• _Exercise aim_
Where does the word "when" appear in the data? Copy every line that holds it.

════════

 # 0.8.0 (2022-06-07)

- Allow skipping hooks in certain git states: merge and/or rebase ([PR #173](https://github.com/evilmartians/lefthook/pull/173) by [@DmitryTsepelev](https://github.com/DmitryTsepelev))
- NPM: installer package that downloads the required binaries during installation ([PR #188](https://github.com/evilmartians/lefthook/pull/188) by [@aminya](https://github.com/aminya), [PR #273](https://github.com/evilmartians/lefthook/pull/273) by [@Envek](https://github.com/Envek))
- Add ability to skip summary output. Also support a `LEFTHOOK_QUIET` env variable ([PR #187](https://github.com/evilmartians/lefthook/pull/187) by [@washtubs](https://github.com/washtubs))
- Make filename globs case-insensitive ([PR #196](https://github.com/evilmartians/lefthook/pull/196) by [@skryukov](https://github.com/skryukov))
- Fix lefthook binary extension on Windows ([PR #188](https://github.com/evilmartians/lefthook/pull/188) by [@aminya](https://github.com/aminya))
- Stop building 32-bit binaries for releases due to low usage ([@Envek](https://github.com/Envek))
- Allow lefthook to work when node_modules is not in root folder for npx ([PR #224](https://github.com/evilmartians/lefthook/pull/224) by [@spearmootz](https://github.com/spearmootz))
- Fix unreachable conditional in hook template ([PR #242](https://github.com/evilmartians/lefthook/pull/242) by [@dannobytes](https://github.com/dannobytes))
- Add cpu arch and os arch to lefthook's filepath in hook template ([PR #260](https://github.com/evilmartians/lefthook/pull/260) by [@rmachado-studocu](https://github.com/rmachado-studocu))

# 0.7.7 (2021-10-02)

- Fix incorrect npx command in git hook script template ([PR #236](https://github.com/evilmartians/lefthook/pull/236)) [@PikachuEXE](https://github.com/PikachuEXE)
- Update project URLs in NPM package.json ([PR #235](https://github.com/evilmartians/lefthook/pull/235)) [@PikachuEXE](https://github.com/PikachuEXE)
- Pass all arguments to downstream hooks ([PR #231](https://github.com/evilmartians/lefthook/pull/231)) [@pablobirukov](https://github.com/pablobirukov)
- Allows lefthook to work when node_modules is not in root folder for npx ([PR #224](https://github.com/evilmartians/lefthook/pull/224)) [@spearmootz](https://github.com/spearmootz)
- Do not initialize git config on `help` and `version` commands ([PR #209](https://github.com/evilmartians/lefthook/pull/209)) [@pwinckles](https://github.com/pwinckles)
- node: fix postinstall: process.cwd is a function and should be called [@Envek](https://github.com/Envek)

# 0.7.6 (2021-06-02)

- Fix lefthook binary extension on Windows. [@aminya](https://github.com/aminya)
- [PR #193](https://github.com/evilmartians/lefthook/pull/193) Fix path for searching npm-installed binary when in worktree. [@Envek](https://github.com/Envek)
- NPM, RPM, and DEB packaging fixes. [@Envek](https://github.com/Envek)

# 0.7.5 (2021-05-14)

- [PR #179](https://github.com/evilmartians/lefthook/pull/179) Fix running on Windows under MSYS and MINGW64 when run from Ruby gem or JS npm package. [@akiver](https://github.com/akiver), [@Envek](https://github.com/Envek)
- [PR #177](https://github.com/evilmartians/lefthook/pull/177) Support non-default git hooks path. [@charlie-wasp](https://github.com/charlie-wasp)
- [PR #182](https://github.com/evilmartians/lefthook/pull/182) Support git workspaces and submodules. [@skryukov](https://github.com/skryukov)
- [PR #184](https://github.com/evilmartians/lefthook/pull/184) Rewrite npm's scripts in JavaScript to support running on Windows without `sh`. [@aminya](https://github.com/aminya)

════════

• _Response box_
- Allow lefthook to work when node_modules is not in root folder for npx ([PR #224](https://github.com/evilmartians/lefthook/pull/224) by [@spearmootz](https://github.com/spearmootz))
- Allows lefthook to work when node_modules is not in root folder for npx ([PR #224](https://github.com/evilmartians/lefthook/pull/224)) [@spearmootz](https://github.com/spearmootz)
- [PR #193](https://github.com/evilmartians/lefthook/pull/193) Fix path for searching npm-installed binary when in worktree. [@Envek](https://github.com/Envek)
- [PR #179](https://github.com/evilmartians/lefthook/pull/179) Fix running on Windows under MSYS and MINGW64 when run from Ruby gem or JS npm package. [@akiver](https://github.com/akiver), [@Envek](https://github.com/Envek)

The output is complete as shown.